Come walk a beat on Heaven’s streets,
You’ve done your time in hell.
Anon.
We will that all men know we blame not all the lords, nor all those that are about the king’s person, nor all gentlemen nor yeomen, nor all men of law…but all such as may be found guilty by just and true inquiry and by the law.
Jack Cade
Rebel Leader
England
Prologue
Craiova, Romania, February 2002
She was stood at the double height window, staring onto the street below. Her breath, fast but measured, was steaming up the glass and creating a spectral haze as she exhaled. Seconds later the glass cleared, offering a view back out onto the almost deserted road.
The streets were quieter than normal; there was a threat of snow in the air. A few random solitary flakes fluttered from the sky and into the amber glow emitted from the street lamps. The chilled nocturnal air created a halo around the lamps which stood guarding the approach to the magnificent historic building in which she found herself, trapped.
She forced herself not to shed a tear.
Part of her wished he had slapped her forcibly across the face. At least that way she would be visibly afraid, rather than the current sense of hidden, nauseating terror that absorbed her.
Then, the extreme cold of the deep winter night would soon enhance the bitter sting that would have formed upon her left cheekbone, but she would recover, within an hour it would have dissipated, leaving only another psychological scar.
It always ended like this.
He had pushed her to the edge once more, teasing, playing with her; not dissimilar to a mocking, darting mongoose.
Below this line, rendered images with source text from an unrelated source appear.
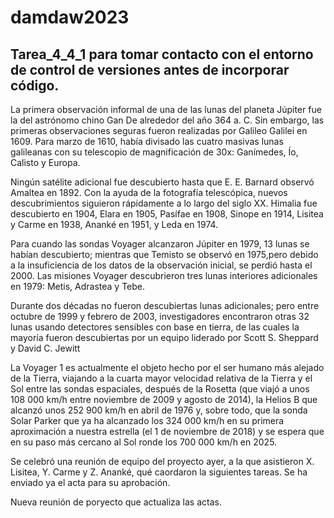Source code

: # damdaw2023
Tarea_4_4_1 para tomar contacto con el entorno de control de versiones antes de incorporar código.
-------------------------------------------------------------------------------------------------
La primera observación informal de una de las lunas del planeta Júpiter fue la del astrónomo chino Gan De alrededor del año 364 a. C.
Sin embargo, las primeras observaciones seguras fueron realizadas por Galileo Galilei en 1609. Para marzo de 1610, había divisado las cuatro masivas lunas galileanas con su telescopio de magnificación de 30x: Ganímedes, Ío, Calisto y Europa. 

Ningún satélite adicional fue descubierto hasta que E. E. Barnard observó Amaltea en 1892.
Con la ayuda de la fotografía telescópica, nuevos descubrimientos siguieron rápidamente a lo largo del siglo XX. Himalia fue descubierto en 1904, Elara en 1905, Pasífae en 1908, Sinope en 1914, Lisitea y Carme en 1938, Ananké en 1951, y Leda en 1974.

Para cuando las sondas Voyager alcanzaron Júpiter en 1979, 13 lunas se habían descubierto; mientras que Temisto se observó en 1975,pero debido a la insuficiencia de los datos de la observación inicial, se perdió hasta el 2000. Las misiones Voyager descubrieron tres lunas interiores adicionales en 1979: Metis, Adrastea y Tebe.

Durante dos décadas no fueron descubiertas lunas adicionales; pero entre octubre de 1999 y febrero de 2003, investigadores encontraron otras 32 lunas usando detectores sensibles con base en tierra, de las cuales la mayoría fueron descubiertas por un equipo liderado por Scott S. Sheppard y David C. Jewitt

La Voyager 1 es actualmente el objeto hecho por el ser humano más alejado de la Tierra, viajando a la cuarta mayor velocidad relativa de la Tierra y el Sol entre las sondas espaciales, después de la Rosetta (que viajó a unos 108 000 km/h entre noviembre de 2009 y agosto de 2014), la Helios B que alcanzó unos 252 900 km/h en abril de 1976 y, sobre todo, que la sonda Solar Parker que ya ha alcanzado los 324 000 km/h en su primera aproximación a nuestra estrella (el 1 de noviembre de 2018) y se espera que en su paso más cercano al Sol ronde los 700 000 km/h en 2025.

Se celebró una reunión de equipo del proyecto ayer, a la que asistieron  X. Lisitea, Y. Carme y Z. Ananké, qué caordaron la siguientes tareas. Se ha enviado ya el acta para su aprobación.


Nueva reunión de poryecto que actualiza las actas.
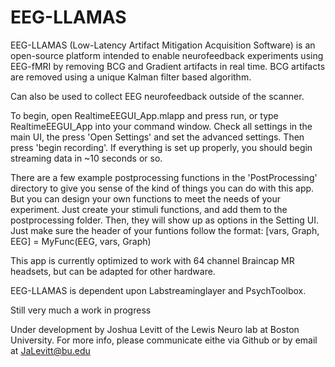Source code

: # EEG-LLAMAS

EEG-LLAMAS (Low-Latency Artifact Mitigation Acquisition Software) is an
open-source platform intended to enable neurofeedback experiments using 
EEG-fMRI by removing BCG and Gradient artifacts in real time. BCG 
artifacts are removed using a unique Kalman filter based algorithm.

Can also be used to collect EEG neurofeedback outside of the scanner.

To begin, open RealtimeEEGUI_App.mlapp and press run, or type 
RealtimeEEGUI_App into your command window. Check all settings in the main 
UI, the press 'Open Settings' and set the advanced settings. Then press 
'begin recording'. If everything is set up properly, you should begin 
streaming data in ~10 seconds or so. 

There are a few example postprocessing functions in the 'PostProcessing' 
directory to give you sense of the kind of things you can do with this app. 
But you can design your own functions to meet the needs of your experiment. 
Just create your stimuli functions, and add them to the postprocessing 
folder. Then, they will show up as options in the Setting UI.
Just make sure the header of your funtions follow the format:
[vars, Graph, EEG] = MyFunc(EEG, vars, Graph)

This app is currently optimized to work with 64 channel Braincap MR 
headsets, but can be adapted for other hardware.

EEG-LLAMAS is dependent upon Labstreaminglayer and PsychToolbox.

Still very much a work in progress

Under development by Joshua Levitt of the Lewis Neuro lab at Boston 
University.
For more info, please communicate eithe via Github or by email at 
JaLevitt@bu.edu
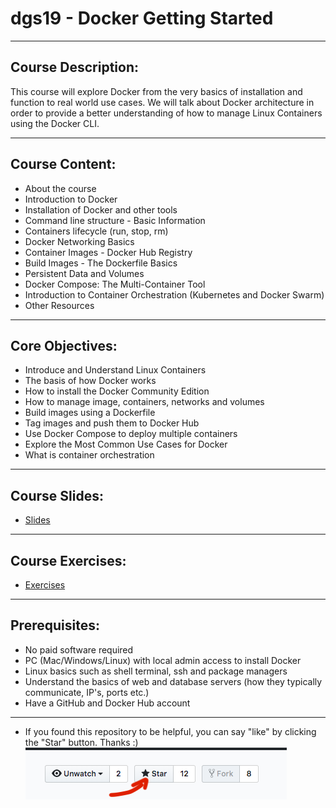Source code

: # dgs19 - Docker Getting Started 

---

## Course Description:
This course will explore Docker from the very basics of installation and function to real world use cases. 
We will talk about Docker architecture in order to provide a better understanding of how to manage Linux Containers using the Docker CLI. 

---

## Course Content:
- About the course
- Introduction to Docker
- Installation of Docker and other tools
- Command line structure - Basic Information
- Containers lifecycle (run, stop, rm)
- Docker Networking Basics
- Container Images - Docker Hub Registry
- Build Images - The Dockerfile Basics
- Persistent Data and Volumes
- Docker Compose: The Multi-Container Tool
- Introduction to Container Orchestration (Kubernetes and Docker Swarm)
- Other Resources

---

## Core Objectives:
- Introduce and Understand Linux Containers
- The basis of how Docker works
- How to install the Docker Community Edition
- How to manage image, containers, networks and volumes
- Build images using a Dockerfile
- Tag images and push them to Docker Hub
- Use Docker Compose to deploy multiple containers
- Explore the Most Common Use Cases for Docker
- What is container orchestration

---
## Course Slides:
 - [Slides](https://gerassimos.github.io/dgs19/index.html)

---
## Course Exercises:
 - [Exercises](https://github.com/gerassimos/dgs19/tree/master/exercises)

---
## Prerequisites:
- No paid software required
- PC (Mac/Windows/Linux) with local admin access to install Docker
- Linux basics such as shell terminal, ssh and package managers
- Understand the basics of web and database servers (how they typically communicate, IP's, ports etc.)
- Have a GitHub and Docker Hub account

---

 - If you found this repository to be helpful, you can say "like" by clicking the "Star" button. Thanks :)
![](docs/images/GithubClickStart.png)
A small yet skilful animal, daring, almost challenging the cobra to strike, until slowly he had lured her in, closer, more intensely until she could close her eyes once more and relax, feel his breath upon her face and then his alcohol-soaked tongue licking the side of her neck.
She would once more give way, give in and want him.
This was when the punch would come – literally. This time it was delivered powerfully, up and under her left ribcage with enough force to take her breath away and probably crack the lowest bone, a bone that defied the attacker’s attempt to rupture her spleen.
It was what he did best, combining intense pleasure with cruel and endless punishment, and yet she clung onto the relationship – as so many women do. It had been years now.
She had met him in 1987, almost stereotypically, in a crowded bar. The bar in question was called Byzantin and was in the medical district of Bucharest, which was the place to see and be seen during the late eighties.
He was sinister yet captivating. Like the proverbial moth to the flame she was drawn to the light, ignoring the growing sense of heat and palpable danger.
Having left home in Sofia a few days before, she had crossed into Romania, travelling across the Danube Bridge at Giurgiu without interruption, and once across the border had hitchhiked her way nonchalantly to the Romanian capital.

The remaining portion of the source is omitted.